Finding a minimum set of rectangles to cover a particular space can be a
tricky problem, I worked on rectangularization of dose curves in radiosurgery
and under certain (restrictive) error conditions, finding a minimum set of
rectangles to cover an x-monotone curve can actually reduce to an NP complete
problem (k-MCST). I suspect your error cases are not that restrictive.
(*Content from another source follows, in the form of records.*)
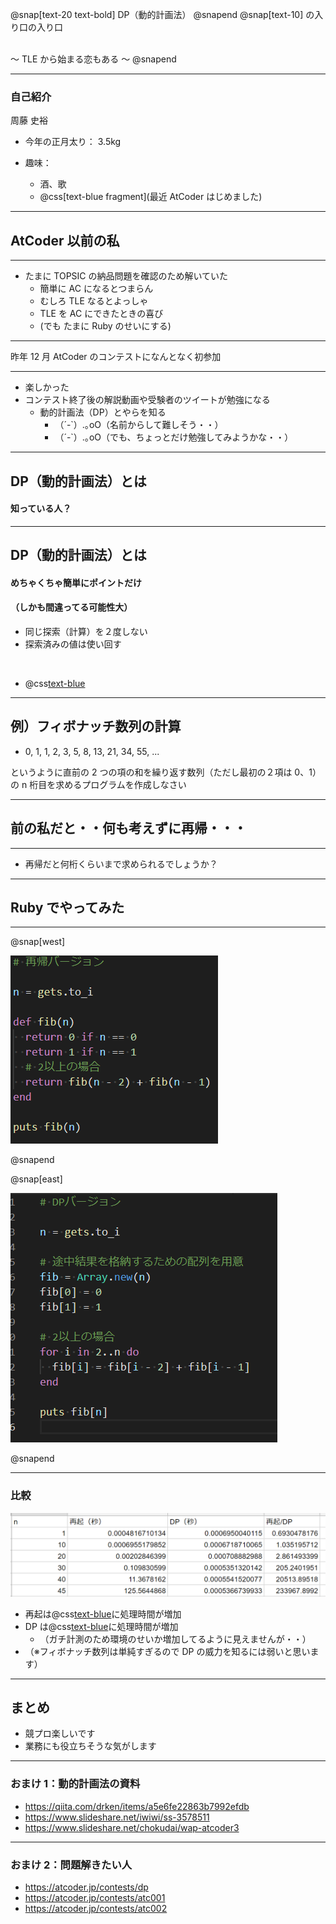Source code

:@snap[text-20 text-bold]
DP（動的計画法）
@snapend
@snap[text-10]
の入り口の入り口
<br>

<br>
～ TLE から始まる恋もある ～
@snapend

---

### 自己紹介

周藤 史裕

- 今年の正月太り： 3.5kg

- 趣味：
  - 酒、歌
  - @css[text-blue fragment](最近 AtCoder はじめました)

---

## AtCoder 以前の私

---

- たまに TOPSIC の納品問題を確認のため解いていた
  - 簡単に AC になるとつまらん
  - むしろ TLE なるとよっしゃ
  - TLE を AC にできたときの喜び
  - (でも たまに Ruby のせいにする)

---

昨年 12 月 AtCoder のコンテストになんとなく初参加

---

- 楽しかった
- コンテスト終了後の解説動画や受験者のツイートが勉強になる
  - 動的計画法（DP）とやらを知る
    - （´-`）.｡oO（名前からして難しそう・・）
    - （´-`）.｡oO（でも、ちょっとだけ勉強してみようかな・・）

---

## DP（動的計画法）とは

#### 知っている人？

---

## DP（動的計画法）とは

#### めちゃくちゃ簡単にポイントだけ

#### （しかも間違ってる可能性大）

- 同じ探索（計算）を２度しない
- 探索済みの値は使い回す

<br>

- @css[text-blue](実際見た方が早いです！)

---

## 例）フィボナッチ数列の計算

- 0, 1, 1, 2, 3, 5, 8, 13, 21, 34, 55, ...

というように直前の 2 つの項の和を繰り返す数列（ただし最初の２項は 0、1）
の n 桁目を求めるプログラムを作成しなさい

---

## 前の私だと・・何も考えずに再帰・・・

---

- 再帰だと何桁くらいまで求められるでしょうか？

---

## Ruby でやってみた

---

@snap[west]

![rec](assets/rec.png)

@snapend

@snap[east]

![dp](assets/dp.png)

@snapend

---

### 比較

![cp](assets/aaa.png)

- 再起は@css[text-blue](指数的)に処理時間が増加
- DP は@css[text-blue](線形的)に処理時間が増加
  - （ガチ計測のため環境のせいか増加してるように見えませんが・・）
- （※フィボナッチ数列は単純すぎるので DP の威力を知るには弱いと思います）

---

## まとめ

- 競プロ楽しいです
- 業務にも役立ちそうな気がします

---

### おまけ 1：動的計画法の資料

- https://qiita.com/drken/items/a5e6fe22863b7992efdb
- https://www.slideshare.net/iwiwi/ss-3578511
- https://www.slideshare.net/chokudai/wap-atcoder3

---

### おまけ 2：問題解きたい人

- https://atcoder.jp/contests/dp
- https://atcoder.jp/contests/atc001
- https://atcoder.jp/contests/atc002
Just off the top of my head, the first thing this reminds me of is the convex
hull problem as described here <http://en.wikipedia.org/wiki/Convex_hull>
where the gift wrapping algorithm is a pretty good solution. If you take each
corner point of a rectangle and each intersection point of any two sides of a
rectangle as an input to the convex hull, this will generate a set of points
on the boundary which are required for your covering. If original rectangles
are required, any rectangle with a point in the convex hull is required. This
generates a set of required rectangles, you could then remove these from your
set and repeat, maybe? Similarly rectangles incident on holes in the polygon
formed by the gift wrapping algorithm would be required. I think that's not
exactly perfectly right, but is a general approach that should work with some
tweaks.

If original rectangles are not required, compute the convex hull of corner
points and intersections and include any holes, then you have a polygon and
you need to decompose it into rectangles, that's a well known problem.

This also bears some similarity to the skyline problem
<http://acm.uva.es/p/v1/105.html> which uses a plane sweeping technique that
is very similar to the gift wrapping approach for convex hull.

I'm not really sure I understand the color restriction, that strikes me as
potentially complicating because of the similarity to graph coloring...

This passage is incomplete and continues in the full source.